The Trend of β3-Adrenergic Receptor in the Development of Septic Myocardial Depression: A Lipopolysaccharide-Induced Rat Septic Shock Model

Abstract

Septic shock with low cardiac output is very common in children. However, the mechanism underlying myocardial depression is unclear. The role of β₃-AR in the development of myocardial depression in sepsis is unknown. In the present study, we generated an adolescent rat model of hypodynamic septic shock induced by lipopolysaccharide (LPS). Neonatal cardiomyocytes were also treated with LPS to mimic myocardial depression in sepsis, which was confirmed via an in vivo left ventricular hemodynamic study, and measurements of contractility and the Ca²⁺ transient in isolated adolescent and neonatal cardiomyocytes.
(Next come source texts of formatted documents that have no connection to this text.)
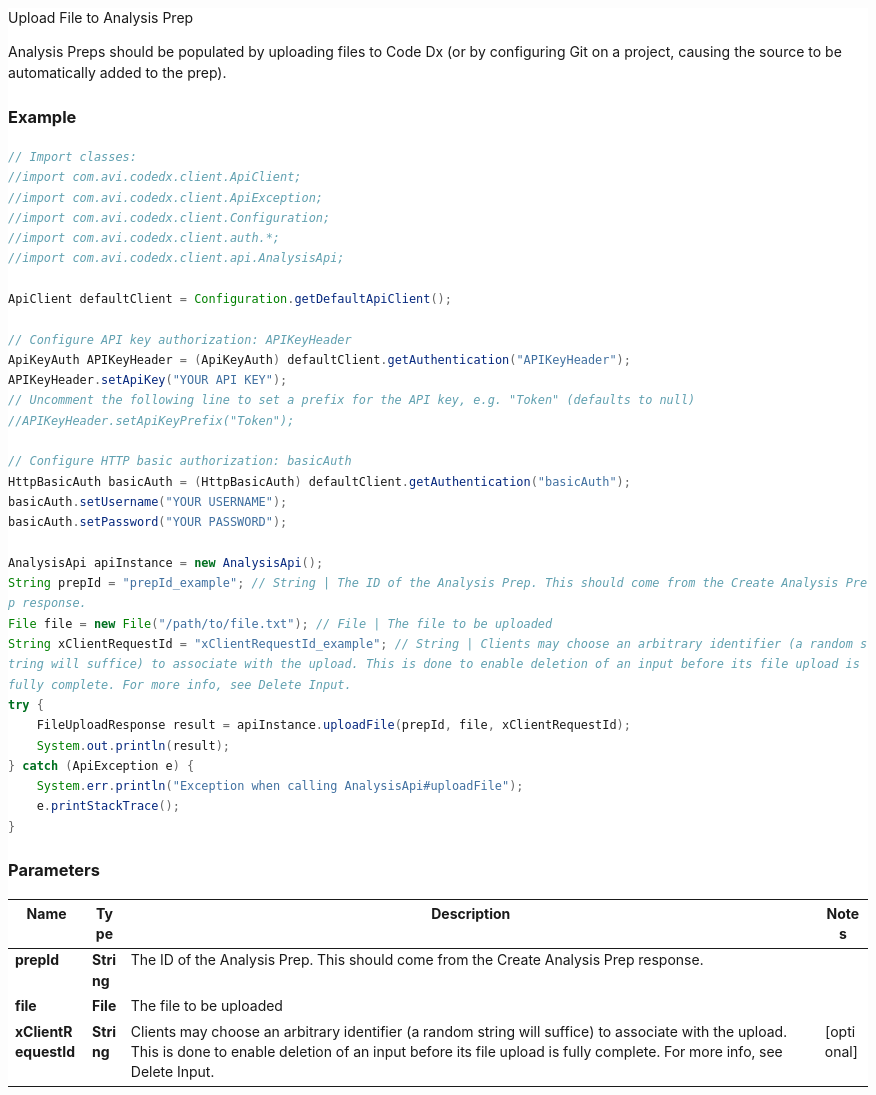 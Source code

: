 Upload File to Analysis Prep

Analysis Preps should be populated by uploading files to Code Dx (or by configuring Git on a project, causing the source to be automatically added to the prep). 

### Example
```java
// Import classes:
//import com.avi.codedx.client.ApiClient;
//import com.avi.codedx.client.ApiException;
//import com.avi.codedx.client.Configuration;
//import com.avi.codedx.client.auth.*;
//import com.avi.codedx.client.api.AnalysisApi;

ApiClient defaultClient = Configuration.getDefaultApiClient();

// Configure API key authorization: APIKeyHeader
ApiKeyAuth APIKeyHeader = (ApiKeyAuth) defaultClient.getAuthentication("APIKeyHeader");
APIKeyHeader.setApiKey("YOUR API KEY");
// Uncomment the following line to set a prefix for the API key, e.g. "Token" (defaults to null)
//APIKeyHeader.setApiKeyPrefix("Token");

// Configure HTTP basic authorization: basicAuth
HttpBasicAuth basicAuth = (HttpBasicAuth) defaultClient.getAuthentication("basicAuth");
basicAuth.setUsername("YOUR USERNAME");
basicAuth.setPassword("YOUR PASSWORD");

AnalysisApi apiInstance = new AnalysisApi();
String prepId = "prepId_example"; // String | The ID of the Analysis Prep. This should come from the Create Analysis Prep response.
File file = new File("/path/to/file.txt"); // File | The file to be uploaded
String xClientRequestId = "xClientRequestId_example"; // String | Clients may choose an arbitrary identifier (a random string will suffice) to associate with the upload. This is done to enable deletion of an input before its file upload is fully complete. For more info, see Delete Input.
try {
    FileUploadResponse result = apiInstance.uploadFile(prepId, file, xClientRequestId);
    System.out.println(result);
} catch (ApiException e) {
    System.err.println("Exception when calling AnalysisApi#uploadFile");
    e.printStackTrace();
}
```

### Parameters

Name | Type | Description  | Notes
------------- | ------------- | ------------- | -------------
 **prepId** | **String**| The ID of the Analysis Prep. This should come from the Create Analysis Prep response. |
 **file** | **File**| The file to be uploaded |
 **xClientRequestId** | **String**| Clients may choose an arbitrary identifier (a random string will suffice) to associate with the upload. This is done to enable deletion of an input before its file upload is fully complete. For more info, see Delete Input. | [optional]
After 16 h of LPS treatment, cultured neonatal cardiomyocytes showed a diminished Ca²⁺ transient amplitude associated with an increase in the β₃-AR level. With the addition of a β₃-AR agonist, the Ca²⁺ transient in LPS-treated neonatal rat cardiomyocytes gradually decreased over time; such a change was absent in cells treated with nitric oxide synthase (NOS) inhibitors prior to treatment with a β₃-AR agonist. In adolescent rats with septic myocardial depression, cardiac function declined as indicated by decreased MAP, dP/dt_max, and dP/dt_mix for 6 h after LPS injection; however, the β₃-AR level first increased 2 h after LPS treatment and then decreased 6 h after LPS treatment in the absence of exogenous catecholamines. The results indicate that, in vitro, at the cellular level β₃-AR may be involved in the development of myocardial depression (Ca²⁺ transient depression) in sepsis through NOS signaling pathways; however, in vivo, a complicated mechanism for modulating β₃-AR may exist.